In 1835, P.T. Barnum purchased Joice Heth, an elderly, blind, slave, to exhibit her as the 161-year-old former nurse of U.S. President George Washington. He displayed her for seven months across the Northeastern United States. When ticket sales dropped off, Barnum planted the even more preposterous news story that Heth was not alive, but controlled by ventriloquist. He continued the denigrating spectacle post-mortem. Barnum charged for admission to a public autopsy to verify her age. The doctor of course concluded that Heth was likely no older than 80 at death. Remarkably, Barnum convinced a news editor that the real Heth remained alive elsewhere, a claim he perpetuated in serialized articles for several months.

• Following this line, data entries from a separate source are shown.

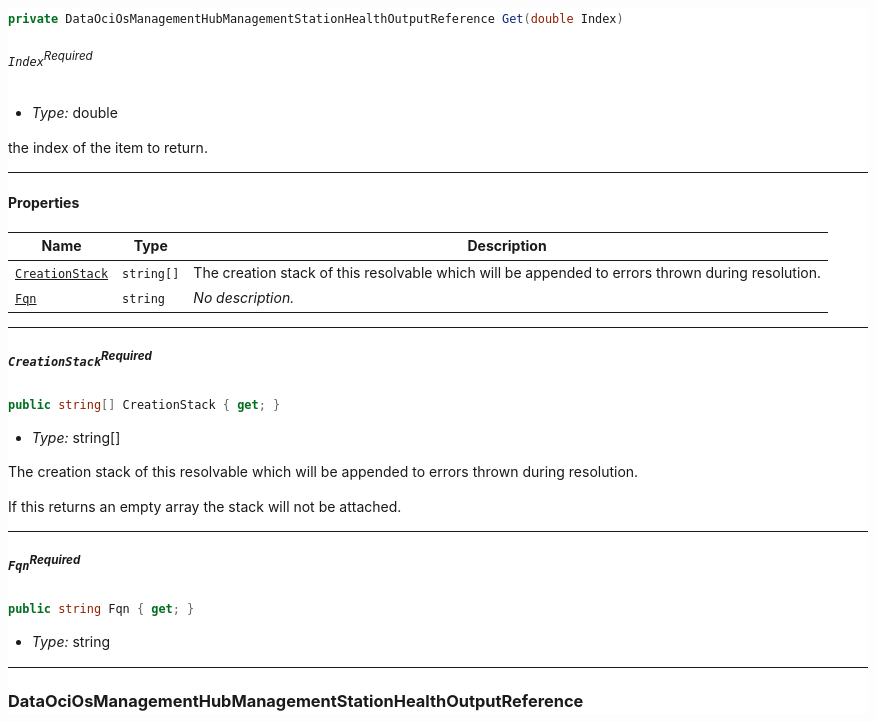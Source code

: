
 ```csharp
private DataOciOsManagementHubManagementStationHealthOutputReference Get(double Index)
```

###### `Index`<sup>Required</sup> <a name="Index" id="rhizo-co-terraform-provider-oci.dataOciOsManagementHubManagementStation.DataOciOsManagementHubManagementStationHealthList.get.parameter.index"></a>

- *Type:* double

the index of the item to return.

---


#### Properties <a name="Properties" id="Properties"></a>

| **Name** | **Type** | **Description** |
| --- | --- | --- |
| <code><a href="#rhizo-co-terraform-provider-oci.dataOciOsManagementHubManagementStation.DataOciOsManagementHubManagementStationHealthList.property.creationStack">CreationStack</a></code> | <code>string[]</code> | The creation stack of this resolvable which will be appended to errors thrown during resolution. |
| <code><a href="#rhizo-co-terraform-provider-oci.dataOciOsManagementHubManagementStation.DataOciOsManagementHubManagementStationHealthList.property.fqn">Fqn</a></code> | <code>string</code> | *No description.* |

---

##### `CreationStack`<sup>Required</sup> <a name="CreationStack" id="rhizo-co-terraform-provider-oci.dataOciOsManagementHubManagementStation.DataOciOsManagementHubManagementStationHealthList.property.creationStack"></a>

```csharp
public string[] CreationStack { get; }
```

- *Type:* string[]

The creation stack of this resolvable which will be appended to errors thrown during resolution.

If this returns an empty array the stack will not be attached.

---

##### `Fqn`<sup>Required</sup> <a name="Fqn" id="rhizo-co-terraform-provider-oci.dataOciOsManagementHubManagementStation.DataOciOsManagementHubManagementStationHealthList.property.fqn"></a>

```csharp
public string Fqn { get; }
```

- *Type:* string

---


### DataOciOsManagementHubManagementStationHealthOutputReference <a name="DataOciOsManagementHubManagementStationHealthOutputReference" id="rhizo-co-terraform-provider-oci.dataOciOsManagementHubManagementStation.DataOciOsManagementHubManagementStationHealthOutputReference"></a>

In the sanitized version of U.S. history, the circus transitioned seamlessly from human “freak shows” to exotic zoos, and then high-flying acrobatics. But a comprehensive narrative necessitates sociocultural context. Historians have rightfully explored the greater meaning of the circus in the American historical imagination and contemporary popular culture.

—Cheryl Ann Lambert, Ph.D.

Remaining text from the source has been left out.